--- START ---

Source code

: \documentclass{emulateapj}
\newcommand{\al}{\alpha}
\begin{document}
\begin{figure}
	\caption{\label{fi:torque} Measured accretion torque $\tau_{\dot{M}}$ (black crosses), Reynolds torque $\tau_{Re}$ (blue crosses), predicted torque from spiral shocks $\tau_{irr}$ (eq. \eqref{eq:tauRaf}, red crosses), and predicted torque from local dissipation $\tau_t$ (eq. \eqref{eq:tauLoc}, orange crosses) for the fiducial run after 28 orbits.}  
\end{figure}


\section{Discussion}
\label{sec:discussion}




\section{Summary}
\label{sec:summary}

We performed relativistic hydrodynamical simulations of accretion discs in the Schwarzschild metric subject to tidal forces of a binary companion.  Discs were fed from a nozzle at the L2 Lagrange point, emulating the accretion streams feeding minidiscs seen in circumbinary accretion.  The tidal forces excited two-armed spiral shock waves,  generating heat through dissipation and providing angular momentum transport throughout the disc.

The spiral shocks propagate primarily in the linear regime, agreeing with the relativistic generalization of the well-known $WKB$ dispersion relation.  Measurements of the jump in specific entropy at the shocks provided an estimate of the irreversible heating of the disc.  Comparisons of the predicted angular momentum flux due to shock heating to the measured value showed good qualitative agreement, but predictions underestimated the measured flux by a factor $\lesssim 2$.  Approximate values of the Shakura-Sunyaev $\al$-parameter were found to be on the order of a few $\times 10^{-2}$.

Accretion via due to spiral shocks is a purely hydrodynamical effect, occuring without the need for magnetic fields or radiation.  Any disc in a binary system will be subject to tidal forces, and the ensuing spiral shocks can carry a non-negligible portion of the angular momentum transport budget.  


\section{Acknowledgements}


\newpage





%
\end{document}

--- END ---
--- START ---

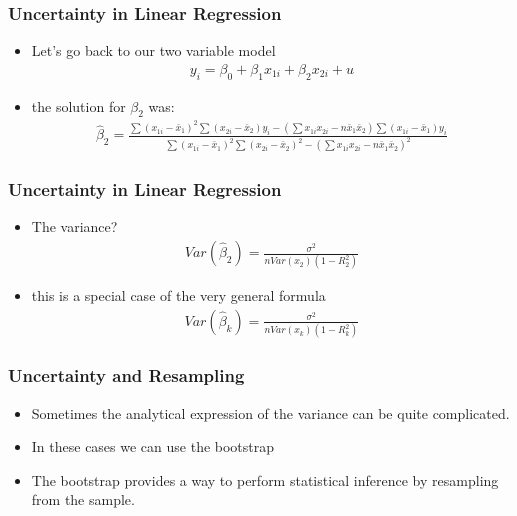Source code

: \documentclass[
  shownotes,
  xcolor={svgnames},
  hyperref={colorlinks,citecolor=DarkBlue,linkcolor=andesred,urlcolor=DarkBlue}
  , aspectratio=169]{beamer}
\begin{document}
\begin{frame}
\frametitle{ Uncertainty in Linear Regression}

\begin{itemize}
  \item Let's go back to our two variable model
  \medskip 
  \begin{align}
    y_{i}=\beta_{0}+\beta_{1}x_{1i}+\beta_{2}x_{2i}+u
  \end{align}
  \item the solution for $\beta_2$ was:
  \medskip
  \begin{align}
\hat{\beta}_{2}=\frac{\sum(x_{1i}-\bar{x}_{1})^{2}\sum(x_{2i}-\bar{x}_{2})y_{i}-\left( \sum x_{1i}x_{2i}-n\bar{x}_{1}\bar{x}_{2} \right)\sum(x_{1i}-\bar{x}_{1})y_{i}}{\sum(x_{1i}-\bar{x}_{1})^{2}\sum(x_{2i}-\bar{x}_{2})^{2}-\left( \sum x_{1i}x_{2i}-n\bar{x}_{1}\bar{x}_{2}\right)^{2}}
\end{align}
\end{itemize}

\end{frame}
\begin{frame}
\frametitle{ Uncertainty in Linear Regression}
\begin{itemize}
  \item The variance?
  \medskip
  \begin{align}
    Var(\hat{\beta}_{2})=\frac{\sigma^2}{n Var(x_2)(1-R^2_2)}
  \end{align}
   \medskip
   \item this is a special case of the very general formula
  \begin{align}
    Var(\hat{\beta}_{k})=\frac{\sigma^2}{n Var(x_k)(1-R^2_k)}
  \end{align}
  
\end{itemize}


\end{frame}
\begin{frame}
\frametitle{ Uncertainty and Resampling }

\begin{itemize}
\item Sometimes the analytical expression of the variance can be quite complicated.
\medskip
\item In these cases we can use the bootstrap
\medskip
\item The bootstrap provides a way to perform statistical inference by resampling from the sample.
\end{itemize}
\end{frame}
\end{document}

--- END ---
--- START ---

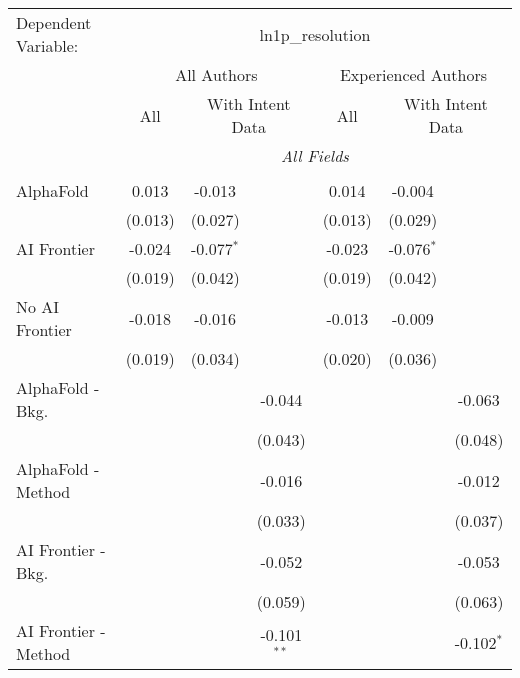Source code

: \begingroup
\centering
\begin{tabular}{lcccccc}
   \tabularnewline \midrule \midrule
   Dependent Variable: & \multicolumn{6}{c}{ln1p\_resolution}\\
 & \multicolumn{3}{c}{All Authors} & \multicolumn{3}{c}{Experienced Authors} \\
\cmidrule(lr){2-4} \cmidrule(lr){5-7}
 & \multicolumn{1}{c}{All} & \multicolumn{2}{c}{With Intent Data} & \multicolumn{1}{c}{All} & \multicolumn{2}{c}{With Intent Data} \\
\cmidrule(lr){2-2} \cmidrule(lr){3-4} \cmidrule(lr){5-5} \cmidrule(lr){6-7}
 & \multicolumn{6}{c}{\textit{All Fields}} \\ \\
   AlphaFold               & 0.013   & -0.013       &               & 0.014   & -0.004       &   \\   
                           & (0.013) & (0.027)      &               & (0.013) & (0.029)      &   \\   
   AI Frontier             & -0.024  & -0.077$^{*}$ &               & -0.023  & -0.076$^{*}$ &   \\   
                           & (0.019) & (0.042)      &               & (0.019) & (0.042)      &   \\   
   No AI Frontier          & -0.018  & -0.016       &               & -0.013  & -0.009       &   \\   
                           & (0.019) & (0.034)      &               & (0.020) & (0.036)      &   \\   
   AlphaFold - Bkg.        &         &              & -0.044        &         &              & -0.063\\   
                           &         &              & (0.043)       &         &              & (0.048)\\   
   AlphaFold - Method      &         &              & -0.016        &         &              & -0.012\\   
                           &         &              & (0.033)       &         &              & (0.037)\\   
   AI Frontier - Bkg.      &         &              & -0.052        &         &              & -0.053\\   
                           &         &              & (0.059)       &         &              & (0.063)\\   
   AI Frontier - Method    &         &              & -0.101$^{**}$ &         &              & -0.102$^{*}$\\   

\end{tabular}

--- END ---

From the listing, tally every line with the word "dissipation" in it and give only the tally.

> [Response]: 2